Please restate each line of the data that follows word for word, skipping any image.

Stored records:
= Beginning of Section =
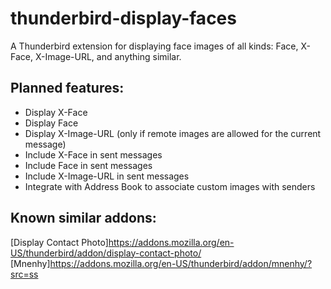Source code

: # thunderbird-display-faces
A Thunderbird extension for displaying face images of all kinds: Face, X-Face, X-Image-URL, and anything similar.

## Planned features:
* Display X-Face
* Display Face
* Display X-Image-URL (only if remote images are allowed for the current message)
* Include X-Face in sent messages
* Include Face in sent messages
* Include X-Image-URL in sent messages
* Integrate with Address Book to associate custom images with senders

## Known similar addons:
[Display Contact Photo]https://addons.mozilla.org/en-US/thunderbird/addon/display-contact-photo/
[Mnenhy]https://addons.mozilla.org/en-US/thunderbird/addon/mnenhy/?src=ss
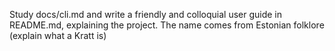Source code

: Study docs/cli.md and write a friendly and colloquial user guide in README.md, explaining the project. The name comes from Estonian folklore (explain what a Kratt is)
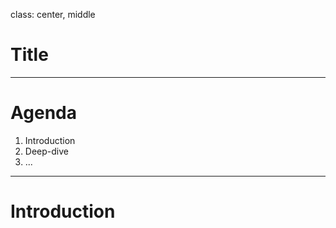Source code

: class: center, middle

# Title

---

# Agenda

1. Introduction
2. Deep-dive
3. ...

---

# Introduction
= End of Section =
→ **Task response**:
Source code

: # thunderbird-display-faces
A Thunderbird extension for displaying face images of all kinds: Face, X-Face, X-Image-URL, and anything similar.

## Planned features:
* Display X-Face
* Display Face
* Display X-Image-URL (only if remote images are allowed for the current message)
* Include X-Face in sent messages
* Include Face in sent messages
* Include X-Image-URL in sent messages
* Integrate with Address Book to associate custom images with senders

## Known similar addons:
[Display Contact Photo]https://addons.mozilla.org/en-US/thunderbird/addon/display-contact-photo/
[Mnenhy]https://addons.mozilla.org/en-US/thunderbird/addon/mnenhy/?src=ss
Source code

: Study docs/cli.md and write a friendly and colloquial user guide in README.md, explaining the project. The name comes from Estonian folklore (explain what a Kratt is)
Source code

: class: center, middle

# Title

---

# Agenda

1. Introduction
2. Deep-dive
3. ...

---

# Introduction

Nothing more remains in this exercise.